### Problem to work on
All pictures are to be excluded when the data below is output verbatim.

### Data provided
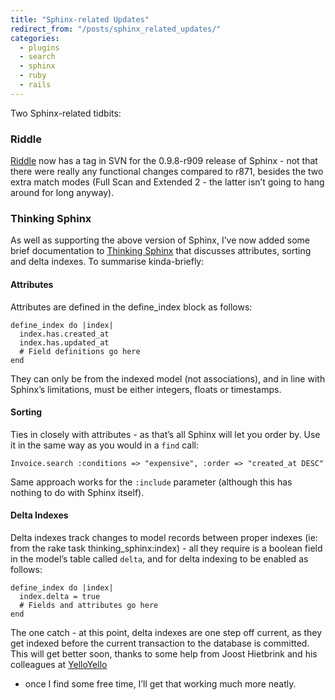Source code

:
 ```yaml
---
title: "Sphinx-related Updates"
redirect_from: "/posts/sphinx_related_updates/"
categories:
  - plugins
  - search
  - sphinx
  - ruby
  - rails
---
```

Two Sphinx-related tidbits:

### Riddle

[Riddle](http://riddle.freelancing-gods.com) now has a tag in SVN for
the 0.9.8-r909 release of Sphinx - not that there were really any
functional changes compared to r871, besides the two extra match modes
(Full Scan and Extended 2 - the latter isn’t going to hang around for
long anyway).

### Thinking Sphinx

As well as supporting the above version of Sphinx, I’ve now added some
brief documentation to [Thinking Sphinx](http://ts.freelancing-gods.com)
that discusses attributes, sorting and delta indexes. To summarise
kinda-briefly:

#### Attributes

Attributes are defined in the define\_index block as follows:

    define_index do |index|
      index.has.created_at
      index.has.updated_at
      # Field definitions go here
    end

They can only be from the indexed model (not associations), and in line
with Sphinx’s limitations, must be either integers, floats or
timestamps.

#### Sorting

Ties in closely with attributes - as that’s all Sphinx will let you
order by. Use it in the same way as you would in a `find` call:

    Invoice.search :conditions => "expensive", :order => "created_at DESC"

Same approach works for the `:include` parameter (although this has
nothing to do with Sphinx itself).

#### Delta Indexes

Delta indexes track changes to model records between proper indexes (ie:
from the rake task thinking\_sphinx:index) - all they require is a
boolean field in the model’s table called `delta`, and for delta
indexing to be enabled as follows:

    define_index do |index|
      index.delta = true
      # Fields and attributes go here
    end

The one catch - at this point, delta indexes are one step off current,
as they get indexed before the current transaction to the database is
committed. This will get better soon, thanks to some help from Joost
Hietbrink and his colleagues at [YelloYello](http://www.yelloyello.com)
- once I find some free time, I’ll get that working much more neatly.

### Exercise solution
Source code

:
 ```yaml
---
title: "Sphinx-related Updates"
redirect_from: "/posts/sphinx_related_updates/"
categories:
  - plugins
  - search
  - sphinx
  - ruby
  - rails
---
```

Two Sphinx-related tidbits:

### Riddle

[Riddle](http://riddle.freelancing-gods.com) now has a tag in SVN for
the 0.9.8-r909 release of Sphinx - not that there were really any
functional changes compared to r871, besides the two extra match modes
(Full Scan and Extended 2 - the latter isn’t going to hang around for
long anyway).

### Thinking Sphinx

As well as supporting the above version of Sphinx, I’ve now added some
brief documentation to [Thinking Sphinx](http://ts.freelancing-gods.com)
that discusses attributes, sorting and delta indexes. To summarise
kinda-briefly:

#### Attributes

Attributes are defined in the define\_index block as follows:

    define_index do |index|
      index.has.created_at
      index.has.updated_at
      # Field definitions go here
    end

They can only be from the indexed model (not associations), and in line
with Sphinx’s limitations, must be either integers, floats or
timestamps.

#### Sorting

Ties in closely with attributes - as that’s all Sphinx will let you
order by. Use it in the same way as you would in a `find` call:

    Invoice.search :conditions => "expensive", :order => "created_at DESC"

Same approach works for the `:include` parameter (although this has
nothing to do with Sphinx itself).

#### Delta Indexes

Delta indexes track changes to model records between proper indexes (ie:
from the rake task thinking\_sphinx:index) - all they require is a
boolean field in the model’s table called `delta`, and for delta
indexing to be enabled as follows:

    define_index do |index|
      index.delta = true
      # Fields and attributes go here
    end

The one catch - at this point, delta indexes are one step off current,
as they get indexed before the current transaction to the database is
committed. This will get better soon, thanks to some help from Joost
Hietbrink and his colleagues at [YelloYello](http://www.yelloyello.com)
- once I find some free time, I’ll get that working much more neatly.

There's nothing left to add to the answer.